-- Data records follows --
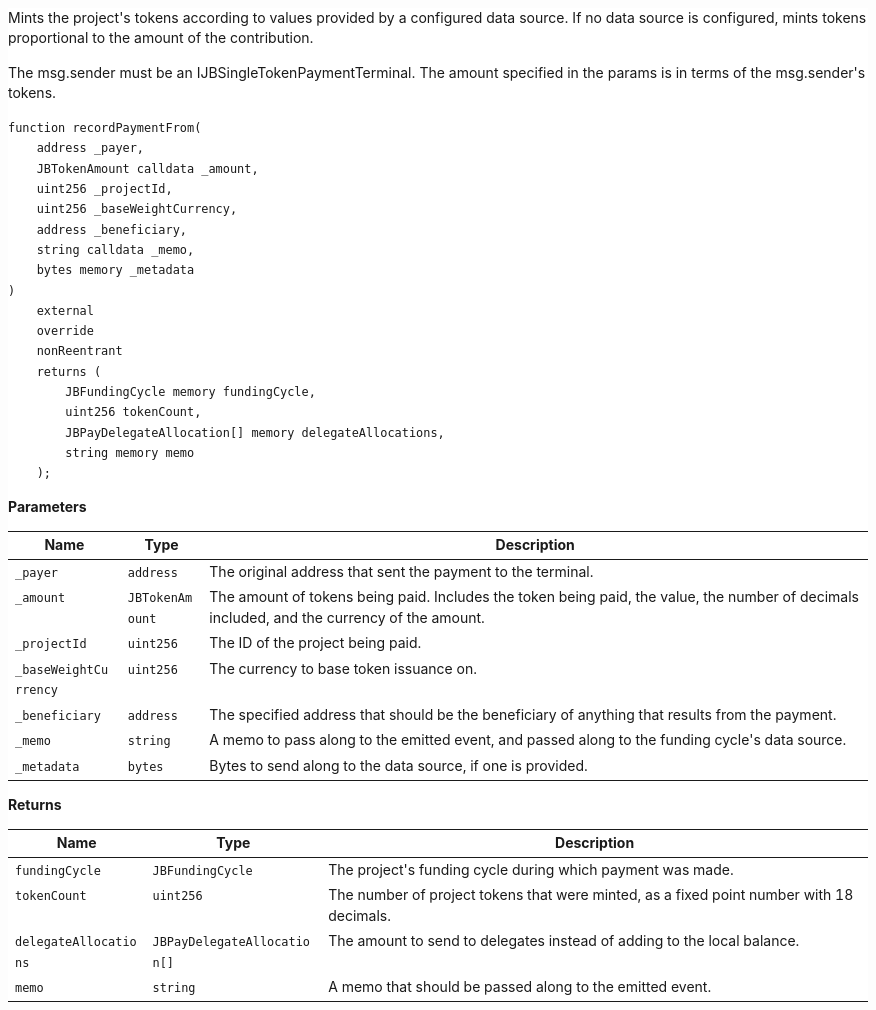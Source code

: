 Mints the project's tokens according to values provided by a configured data source. If no data source is configured, mints tokens proportional to the amount of the contribution.

The msg.sender must be an IJBSingleTokenPaymentTerminal. The amount specified in the params is in terms of the msg.sender's tokens.

```solidity
function recordPaymentFrom(
    address _payer,
    JBTokenAmount calldata _amount,
    uint256 _projectId,
    uint256 _baseWeightCurrency,
    address _beneficiary,
    string calldata _memo,
    bytes memory _metadata
)
    external
    override
    nonReentrant
    returns (
        JBFundingCycle memory fundingCycle,
        uint256 tokenCount,
        JBPayDelegateAllocation[] memory delegateAllocations,
        string memory memo
    );
```

**Parameters**

|Name|Type|Description|
|----|----|-----------|
|`_payer`|`address`|The original address that sent the payment to the terminal.|
|`_amount`|`JBTokenAmount`|The amount of tokens being paid. Includes the token being paid, the value, the number of decimals included, and the currency of the amount.|
|`_projectId`|`uint256`|The ID of the project being paid.|
|`_baseWeightCurrency`|`uint256`|The currency to base token issuance on.|
|`_beneficiary`|`address`|The specified address that should be the beneficiary of anything that results from the payment.|
|`_memo`|`string`|A memo to pass along to the emitted event, and passed along to the funding cycle's data source.|
|`_metadata`|`bytes`|Bytes to send along to the data source, if one is provided.|

**Returns**

|Name|Type|Description|
|----|----|-----------|
|`fundingCycle`|`JBFundingCycle`|The project's funding cycle during which payment was made.|
|`tokenCount`|`uint256`|The number of project tokens that were minted, as a fixed point number with 18 decimals.|
|`delegateAllocations`|`JBPayDelegateAllocation[]`|The amount to send to delegates instead of adding to the local balance.|
|`memo`|`string`|A memo that should be passed along to the emitted event.|
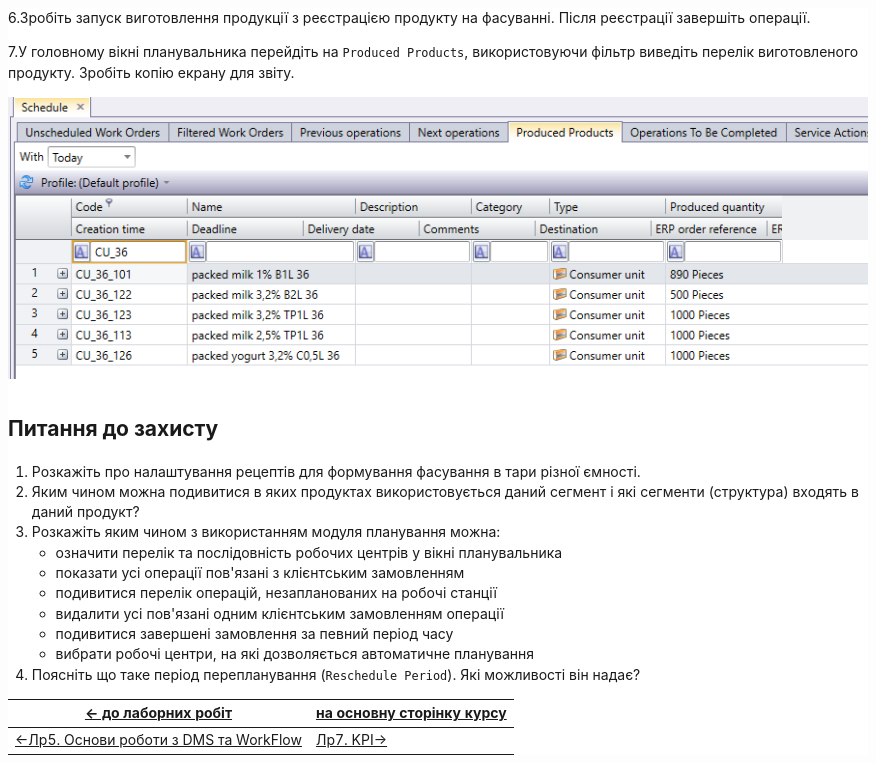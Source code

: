 6.Зробіть запуск виготовлення продукції з реєстрацією продукту на фасуванні. Після реєстрації завершіть операції. 

7.У головному вікні планувальника перейдіть на `Produced Products`, використовуючи фільтр виведіть перелік виготовленого продукту. Зробіть копію екрану для звіту. 

![рис.6.16](6media/16.png)

## Питання до захисту

1. Розкажіть про налаштування рецептів для формування фасування в тари різної ємності. 
2. Яким чином можна подивитися в яких продуктах використовується даний сегмент і які сегменти (структура) входять в даний продукт?
3. Розкажіть яким чином з використанням модуля планування можна:
   -  означити перелік та послідовність робочих центрів у вікні планувальника
   - показати усі операції пов'язані з клієнтським замовленням
   - подивитися перелік операцій, незапланованих на робочі станції
   - видалити усі пов'язані одним клієнтським замовленням операції 
   - подивитися завершені замовлення за певний період часу
   - вибрати робочі центри, на які дозволяється автоматичне планування   
4.  Поясніть що таке період перепланування (`Reschedule Period`). Які можливості він надає?

| [<- до лаборних робіт](README.md)                  | [на основну сторінку курсу](../README.md) |
| -------------------------------------------------- | ----------------------------------------- |
| [<-Лр5. Основи роботи з DMS та WorkFlow](5_dms.md) | [Лр7. KPI->](7_KPI.md)                    |
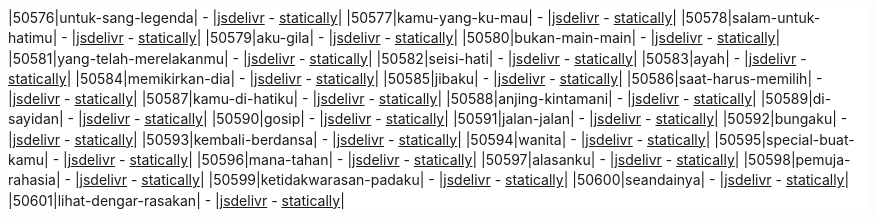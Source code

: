 |50576|untuk-sang-legenda| - |[jsdelivr](https://cdn.jsdelivr.net/gh/dbchord/c2-3-6/50001-55000/50501-51000/untuk-sang-legenda.png) - [statically](https://cdn.statically.io/gh/dbchord/c2-3-6/i/50001-55000/50501-51000/untuk-sang-legenda.png)|
|50577|kamu-yang-ku-mau| - |[jsdelivr](https://cdn.jsdelivr.net/gh/dbchord/c2-3-6/50001-55000/50501-51000/kamu-yang-ku-mau.png) - [statically](https://cdn.statically.io/gh/dbchord/c2-3-6/i/50001-55000/50501-51000/kamu-yang-ku-mau.png)|
|50578|salam-untuk-hatimu| - |[jsdelivr](https://cdn.jsdelivr.net/gh/dbchord/c2-3-6/50001-55000/50501-51000/salam-untuk-hatimu.png) - [statically](https://cdn.statically.io/gh/dbchord/c2-3-6/i/50001-55000/50501-51000/salam-untuk-hatimu.png)|
|50579|aku-gila| - |[jsdelivr](https://cdn.jsdelivr.net/gh/dbchord/c2-3-6/50001-55000/50501-51000/aku-gila.png) - [statically](https://cdn.statically.io/gh/dbchord/c2-3-6/i/50001-55000/50501-51000/aku-gila.png)|
|50580|bukan-main-main| - |[jsdelivr](https://cdn.jsdelivr.net/gh/dbchord/c2-3-6/50001-55000/50501-51000/bukan-main-main.png) - [statically](https://cdn.statically.io/gh/dbchord/c2-3-6/i/50001-55000/50501-51000/bukan-main-main.png)|
|50581|yang-telah-merelakanmu| - |[jsdelivr](https://cdn.jsdelivr.net/gh/dbchord/c2-3-6/50001-55000/50501-51000/yang-telah-merelakanmu.png) - [statically](https://cdn.statically.io/gh/dbchord/c2-3-6/i/50001-55000/50501-51000/yang-telah-merelakanmu.png)|
|50582|seisi-hati| - |[jsdelivr](https://cdn.jsdelivr.net/gh/dbchord/c2-3-6/50001-55000/50501-51000/seisi-hati.png) - [statically](https://cdn.statically.io/gh/dbchord/c2-3-6/i/50001-55000/50501-51000/seisi-hati.png)|
|50583|ayah| - |[jsdelivr](https://cdn.jsdelivr.net/gh/dbchord/c2-3-6/50001-55000/50501-51000/ayah.png) - [statically](https://cdn.statically.io/gh/dbchord/c2-3-6/i/50001-55000/50501-51000/ayah.png)|
|50584|memikirkan-dia| - |[jsdelivr](https://cdn.jsdelivr.net/gh/dbchord/c2-3-6/50001-55000/50501-51000/memikirkan-dia.png) - [statically](https://cdn.statically.io/gh/dbchord/c2-3-6/i/50001-55000/50501-51000/memikirkan-dia.png)|
|50585|jibaku| - |[jsdelivr](https://cdn.jsdelivr.net/gh/dbchord/c2-3-6/50001-55000/50501-51000/jibaku.png) - [statically](https://cdn.statically.io/gh/dbchord/c2-3-6/i/50001-55000/50501-51000/jibaku.png)|
|50586|saat-harus-memilih| - |[jsdelivr](https://cdn.jsdelivr.net/gh/dbchord/c2-3-6/50001-55000/50501-51000/saat-harus-memilih.png) - [statically](https://cdn.statically.io/gh/dbchord/c2-3-6/i/50001-55000/50501-51000/saat-harus-memilih.png)|
|50587|kamu-di-hatiku| - |[jsdelivr](https://cdn.jsdelivr.net/gh/dbchord/c2-3-6/50001-55000/50501-51000/kamu-di-hatiku.png) - [statically](https://cdn.statically.io/gh/dbchord/c2-3-6/i/50001-55000/50501-51000/kamu-di-hatiku.png)|
|50588|anjing-kintamani| - |[jsdelivr](https://cdn.jsdelivr.net/gh/dbchord/c2-3-6/50001-55000/50501-51000/anjing-kintamani.png) - [statically](https://cdn.statically.io/gh/dbchord/c2-3-6/i/50001-55000/50501-51000/anjing-kintamani.png)|
|50589|di-sayidan| - |[jsdelivr](https://cdn.jsdelivr.net/gh/dbchord/c2-3-6/50001-55000/50501-51000/di-sayidan.png) - [statically](https://cdn.statically.io/gh/dbchord/c2-3-6/i/50001-55000/50501-51000/di-sayidan.png)|
|50590|gosip| - |[jsdelivr](https://cdn.jsdelivr.net/gh/dbchord/c2-3-6/50001-55000/50501-51000/gosip.png) - [statically](https://cdn.statically.io/gh/dbchord/c2-3-6/i/50001-55000/50501-51000/gosip.png)|
|50591|jalan-jalan| - |[jsdelivr](https://cdn.jsdelivr.net/gh/dbchord/c2-3-6/50001-55000/50501-51000/jalan-jalan.png) - [statically](https://cdn.statically.io/gh/dbchord/c2-3-6/i/50001-55000/50501-51000/jalan-jalan.png)|
|50592|bungaku| - |[jsdelivr](https://cdn.jsdelivr.net/gh/dbchord/c2-3-6/50001-55000/50501-51000/bungaku.png) - [statically](https://cdn.statically.io/gh/dbchord/c2-3-6/i/50001-55000/50501-51000/bungaku.png)|
|50593|kembali-berdansa| - |[jsdelivr](https://cdn.jsdelivr.net/gh/dbchord/c2-3-6/50001-55000/50501-51000/kembali-berdansa.png) - [statically](https://cdn.statically.io/gh/dbchord/c2-3-6/i/50001-55000/50501-51000/kembali-berdansa.png)|
|50594|wanita| - |[jsdelivr](https://cdn.jsdelivr.net/gh/dbchord/c2-3-6/50001-55000/50501-51000/wanita.png) - [statically](https://cdn.statically.io/gh/dbchord/c2-3-6/i/50001-55000/50501-51000/wanita.png)|
|50595|special-buat-kamu| - |[jsdelivr](https://cdn.jsdelivr.net/gh/dbchord/c2-3-6/50001-55000/50501-51000/special-buat-kamu.png) - [statically](https://cdn.statically.io/gh/dbchord/c2-3-6/i/50001-55000/50501-51000/special-buat-kamu.png)|
|50596|mana-tahan| - |[jsdelivr](https://cdn.jsdelivr.net/gh/dbchord/c2-3-6/50001-55000/50501-51000/mana-tahan.png) - [statically](https://cdn.statically.io/gh/dbchord/c2-3-6/i/50001-55000/50501-51000/mana-tahan.png)|
|50597|alasanku| - |[jsdelivr](https://cdn.jsdelivr.net/gh/dbchord/c2-3-6/50001-55000/50501-51000/alasanku.png) - [statically](https://cdn.statically.io/gh/dbchord/c2-3-6/i/50001-55000/50501-51000/alasanku.png)|
|50598|pemuja-rahasia| - |[jsdelivr](https://cdn.jsdelivr.net/gh/dbchord/c2-3-6/50001-55000/50501-51000/pemuja-rahasia.png) - [statically](https://cdn.statically.io/gh/dbchord/c2-3-6/i/50001-55000/50501-51000/pemuja-rahasia.png)|
|50599|ketidakwarasan-padaku| - |[jsdelivr](https://cdn.jsdelivr.net/gh/dbchord/c2-3-6/50001-55000/50501-51000/ketidakwarasan-padaku.png) - [statically](https://cdn.statically.io/gh/dbchord/c2-3-6/i/50001-55000/50501-51000/ketidakwarasan-padaku.png)|
|50600|seandainya| - |[jsdelivr](https://cdn.jsdelivr.net/gh/dbchord/c2-3-6/50001-55000/50501-51000/seandainya.png) - [statically](https://cdn.statically.io/gh/dbchord/c2-3-6/i/50001-55000/50501-51000/seandainya.png)|
|50601|lihat-dengar-rasakan| - |[jsdelivr](https://cdn.jsdelivr.net/gh/dbchord/c2-3-6/50001-55000/50501-51000/lihat-dengar-rasakan.png) - [statically](https://cdn.statically.io/gh/dbchord/c2-3-6/i/50001-55000/50501-51000/lihat-dengar-rasakan.png)|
-- Data records concluded --
■ **Description of the task**: Reproduce each line above that contains "memory".

■ **Response to this task**:
    bytes memory _metadata
        JBFundingCycle memory fundingCycle,
        JBPayDelegateAllocation[] memory delegateAllocations,
        string memory memo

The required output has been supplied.